(Given entries Opens)

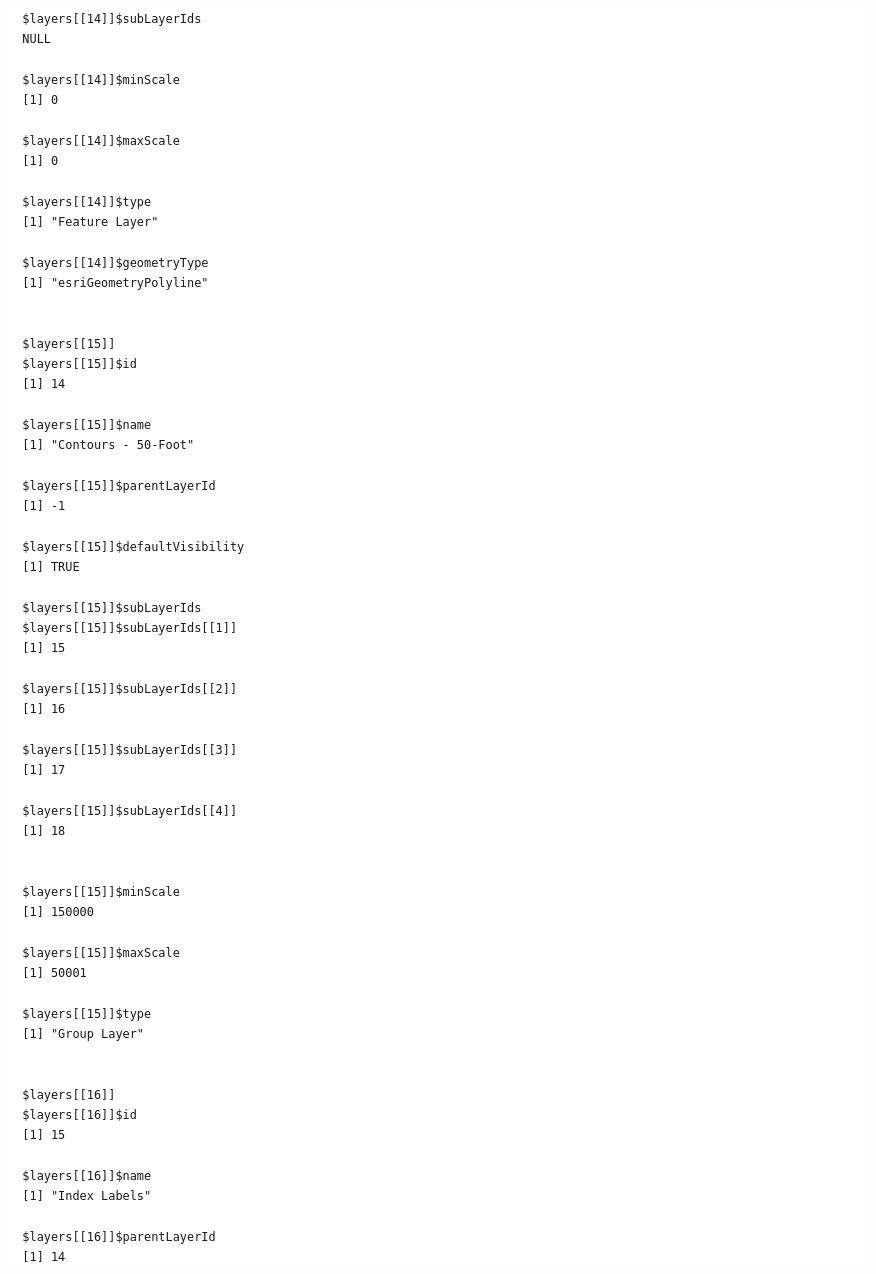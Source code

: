       $layers[[14]]$subLayerIds
      NULL
      
      $layers[[14]]$minScale
      [1] 0
      
      $layers[[14]]$maxScale
      [1] 0
      
      $layers[[14]]$type
      [1] "Feature Layer"
      
      $layers[[14]]$geometryType
      [1] "esriGeometryPolyline"
      
      
      $layers[[15]]
      $layers[[15]]$id
      [1] 14
      
      $layers[[15]]$name
      [1] "Contours - 50-Foot"
      
      $layers[[15]]$parentLayerId
      [1] -1
      
      $layers[[15]]$defaultVisibility
      [1] TRUE
      
      $layers[[15]]$subLayerIds
      $layers[[15]]$subLayerIds[[1]]
      [1] 15
      
      $layers[[15]]$subLayerIds[[2]]
      [1] 16
      
      $layers[[15]]$subLayerIds[[3]]
      [1] 17
      
      $layers[[15]]$subLayerIds[[4]]
      [1] 18
      
      
      $layers[[15]]$minScale
      [1] 150000
      
      $layers[[15]]$maxScale
      [1] 50001
      
      $layers[[15]]$type
      [1] "Group Layer"
      
      
      $layers[[16]]
      $layers[[16]]$id
      [1] 15
      
      $layers[[16]]$name
      [1] "Index Labels"
      
      $layers[[16]]$parentLayerId
      [1] 14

(Given entries Closes)

— How to complete this task —
Repeat the records above exactly, leaving out any pictures they contain.

— Answer to the problem —
Source code

:       $layers[[14]]$subLayerIds
      NULL
      
      $layers[[14]]$minScale
      [1] 0
      
      $layers[[14]]$maxScale
      [1] 0
      
      $layers[[14]]$type
      [1] "Feature Layer"
      
      $layers[[14]]$geometryType
      [1] "esriGeometryPolyline"
      
      
      $layers[[15]]
      $layers[[15]]$id
      [1] 14
      
      $layers[[15]]$name
      [1] "Contours - 50-Foot"
      
      $layers[[15]]$parentLayerId
      [1] -1
      
      $layers[[15]]$defaultVisibility
      [1] TRUE
      
      $layers[[15]]$subLayerIds
      $layers[[15]]$subLayerIds[[1]]
      [1] 15
      
      $layers[[15]]$subLayerIds[[2]]
      [1] 16
      
      $layers[[15]]$subLayerIds[[3]]
      [1] 17
      
      $layers[[15]]$subLayerIds[[4]]
      [1] 18
      
      
      $layers[[15]]$minScale
      [1] 150000
      
      $layers[[15]]$maxScale
      [1] 50001
      
      $layers[[15]]$type
      [1] "Group Layer"
      
      
      $layers[[16]]
      $layers[[16]]$id
      [1] 15
      
      $layers[[16]]$name
      [1] "Index Labels"
      
      $layers[[16]]$parentLayerId
      [1] 14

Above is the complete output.